Esta mentalidad hace muy fácil que de mayores hablemos de los “políticos”, los “banqueros”, los “trabajadores”, las “clases” no sólo como roles, profesiones o descripciones sociales –cosa razonable y real–, sino como bandos. Esta mentalidad hace muy fácil que dentro de cada bando se den situaciones de corrupción e injusticia terribles, que tal vez indignen a muchos miembros de ese bando, pero que esos miembros no se atreven a denunciar –tal vez incluso consideren que denunciarlo sería una traición–. Esta mentalidad también hace muy fácil que los de un bando metan a todos los de otro bando en un mismo saco: “los políticos son todos unos corruptos”. Aunque, en rigor, quien eso afirma no haya tenido nunca jamás trato directo con un “político”.

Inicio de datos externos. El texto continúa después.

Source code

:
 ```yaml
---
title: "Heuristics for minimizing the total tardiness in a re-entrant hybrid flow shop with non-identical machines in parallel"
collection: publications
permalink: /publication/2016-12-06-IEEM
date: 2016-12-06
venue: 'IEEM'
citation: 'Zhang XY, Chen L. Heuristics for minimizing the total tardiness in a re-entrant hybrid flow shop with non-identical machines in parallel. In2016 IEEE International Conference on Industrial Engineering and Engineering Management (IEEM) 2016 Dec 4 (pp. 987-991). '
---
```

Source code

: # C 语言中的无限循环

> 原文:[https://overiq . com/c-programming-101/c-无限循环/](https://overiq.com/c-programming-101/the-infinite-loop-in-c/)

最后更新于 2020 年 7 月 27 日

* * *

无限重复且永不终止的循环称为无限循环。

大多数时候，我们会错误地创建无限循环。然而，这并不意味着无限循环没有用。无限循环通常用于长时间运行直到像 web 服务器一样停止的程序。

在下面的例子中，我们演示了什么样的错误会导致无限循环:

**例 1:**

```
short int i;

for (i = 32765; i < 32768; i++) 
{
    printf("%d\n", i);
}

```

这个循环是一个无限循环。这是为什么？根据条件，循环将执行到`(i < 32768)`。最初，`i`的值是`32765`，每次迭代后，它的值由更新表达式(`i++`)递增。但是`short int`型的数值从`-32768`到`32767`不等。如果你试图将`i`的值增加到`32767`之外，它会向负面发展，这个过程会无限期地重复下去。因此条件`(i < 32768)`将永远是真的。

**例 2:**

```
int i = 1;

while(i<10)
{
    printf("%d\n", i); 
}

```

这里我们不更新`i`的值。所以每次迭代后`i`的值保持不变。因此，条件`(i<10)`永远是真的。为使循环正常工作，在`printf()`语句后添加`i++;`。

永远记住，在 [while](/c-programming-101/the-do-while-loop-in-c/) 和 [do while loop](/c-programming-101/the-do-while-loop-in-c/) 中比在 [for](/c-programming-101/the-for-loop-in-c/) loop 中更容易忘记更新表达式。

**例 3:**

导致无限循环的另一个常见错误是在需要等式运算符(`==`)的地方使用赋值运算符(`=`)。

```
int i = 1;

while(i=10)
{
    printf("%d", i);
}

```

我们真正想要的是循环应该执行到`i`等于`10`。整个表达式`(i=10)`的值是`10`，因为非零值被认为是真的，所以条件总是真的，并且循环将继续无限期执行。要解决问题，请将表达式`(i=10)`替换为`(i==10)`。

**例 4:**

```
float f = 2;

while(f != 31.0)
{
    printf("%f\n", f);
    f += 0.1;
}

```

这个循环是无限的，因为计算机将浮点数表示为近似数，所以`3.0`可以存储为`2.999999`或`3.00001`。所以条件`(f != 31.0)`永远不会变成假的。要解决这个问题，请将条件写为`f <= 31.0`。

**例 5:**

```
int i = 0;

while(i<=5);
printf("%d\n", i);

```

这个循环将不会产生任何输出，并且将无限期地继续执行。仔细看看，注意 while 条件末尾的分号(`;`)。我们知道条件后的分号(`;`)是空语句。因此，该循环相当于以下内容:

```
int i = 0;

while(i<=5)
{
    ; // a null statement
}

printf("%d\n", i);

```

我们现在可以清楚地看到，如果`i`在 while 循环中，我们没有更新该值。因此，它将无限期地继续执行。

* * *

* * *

¿Otra mentalidad es posible? Desde luego, no sin poner sobre la mesa algunas cuestiones:
- Que sólo hay dos bandos: el de la verdad, el bien, la justicia y el amor; y el del engaño, el mal, la injusticia y el odio.
- Que los dos bandos combaten en el corazón de hombre.
- Que todos los seres humanos, independientemente del rol, la profesión, la clase, etc., podemos pertenecer al primer bando.
- Que todos tenemos la misma dignidad y que nuestra grandeza humana no viene del rol que interpretamos, sino de pertenecer al primer bando.
- Que lo que es verdadero, bueno y justo no depende del grupo humano en el que estamos.
- Que “los intereses” de un grupo no son necesariamente lo mismo que “lo bueno” para ese grupo. Y que, por lo tanto, podemos renunciar a algunos “intereses” en beneficio de nuestro “bien”.
- Que el “bien común” es algo distinto que el “respeto de los intereses” de los grupos o que “la suma de intereses” de cada grupo. Al perseguir juntos el bien común, purificamos nuestros intereses egoístas y vamos descubriendo y alcanzando nuestro bien personal.
- Que las distintas personas y los distintos grupos sociales cumplimos nuestras respectivas vocaciones sirviéndonos los unos a los otros.
Podemos imaginar un aula distinta y tal vez incluso tengamos experiencia de ella. Un aula en la que el profesor y los alumnos tienen un nombre que les hace únicos. Un aula en la que tal vez algunos tienen motes que destacan las virtudes o valores que los otros le reconocen. Un aula en la que el profesor y los alumnos se preocupan los unos por los otros y mantienen un objetivo compartido: aprender, formarse, madurar, luchar por alistarse y permanecer en el bando de la verdad, el bien, la justicia y el amor. Un aula en la que hay situaciones difíciles, desagradables, injustas y conflictivas, pero que son detectadas de inmediato y son enfrentadas siempre y por la mayoría con criterios de verdad y justicia. Un aula en la que se corrigen los errores y se salva al que yerra, en el que los malos comportamientos tienen consecuencias, pero en el que se perdona a quien se arrepiente de sus errores. Un aula en la que se aplauden los éxitos de uno, porque son un éxito de todos. Un aula así, a grandes rasgos, es un aula donde reina una mentalidad dialógica.